▸ Task instructions: Exactly and only the lines from the first entry through the line with "1. To add the" should be copied, both ends included, with no pictures.

▸ Data excerpts:
━━━━━━━━━━━━━━━━━━━━
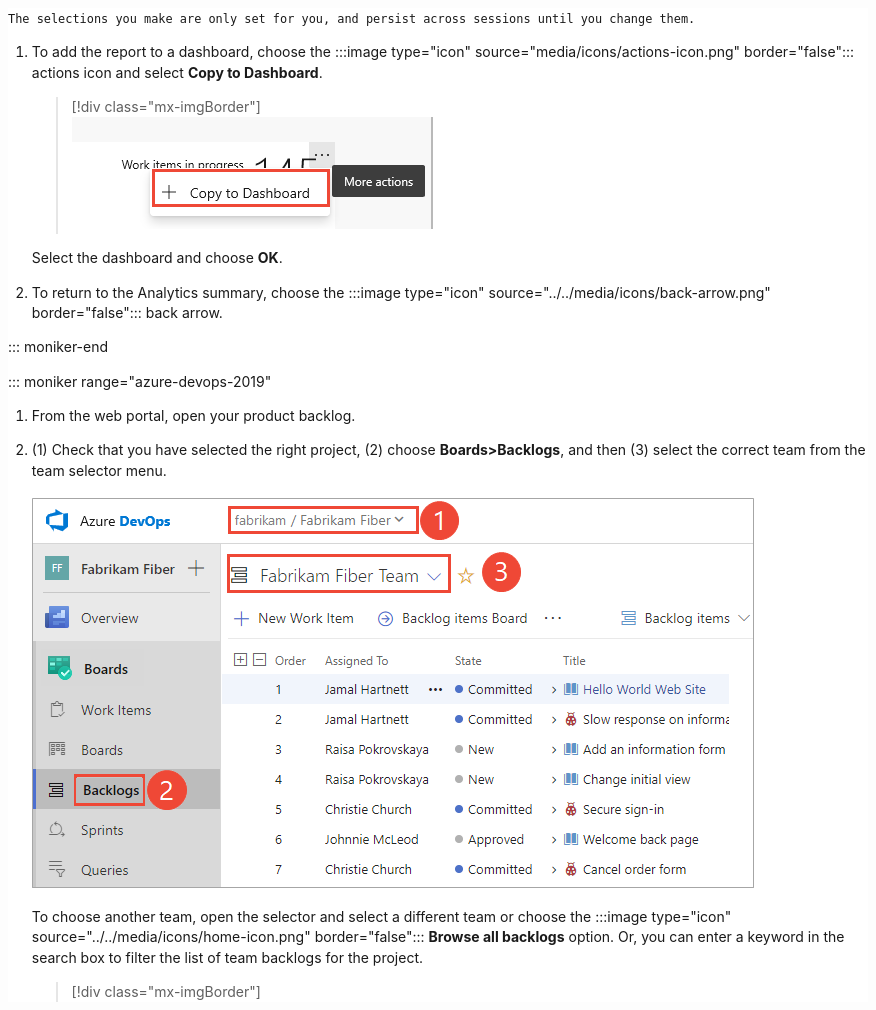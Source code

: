 	The selections you make are only set for you, and persist across sessions until you change them. 

1. To add the report to a dashboard, choose the :::image type="icon" source="media/icons/actions-icon.png" border="false"::: actions icon and select **Copy to Dashboard**.

	> [!div class="mx-imgBorder"]  
	> ![Analytics in-context report, Copy to dashboard](media/add-charts/add-analytics-chart-abbreviated.png) 
	
	Select the dashboard and choose **OK**.  

1. To return to the Analytics summary, choose the :::image type="icon" source="../../media/icons/back-arrow.png" border="false"::: back arrow.

::: moniker-end

::: moniker range="azure-devops-2019"

1. From the web portal, open your product backlog.  

1. (1) Check that you have selected the right project, (2) choose **Boards>Backlogs**, and then (3) select the correct team from the team selector menu. 

	![Open Boards, Backlogs, for a team](../../boards/sprints/media/assign-items-sprint/open-work-backlogs-agile.png)

	To choose another team, open the selector and select a different team or choose the :::image type="icon" source="../../media/icons/home-icon.png" border="false"::: **Browse all backlogs** option. Or, you can enter a keyword in the search box to filter the list of team backlogs for the project.

	> [!div class="mx-imgBorder"]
━━━━━━━━━━━━━━━━━━━━
▸ Response to this task:
Source code

: 	The selections you make are only set for you, and persist across sessions until you change them. 

1. To add the report to a dashboard, choose the :::image type="icon" source="media/icons/actions-icon.png" border="false"::: actions icon and select **Copy to Dashboard**.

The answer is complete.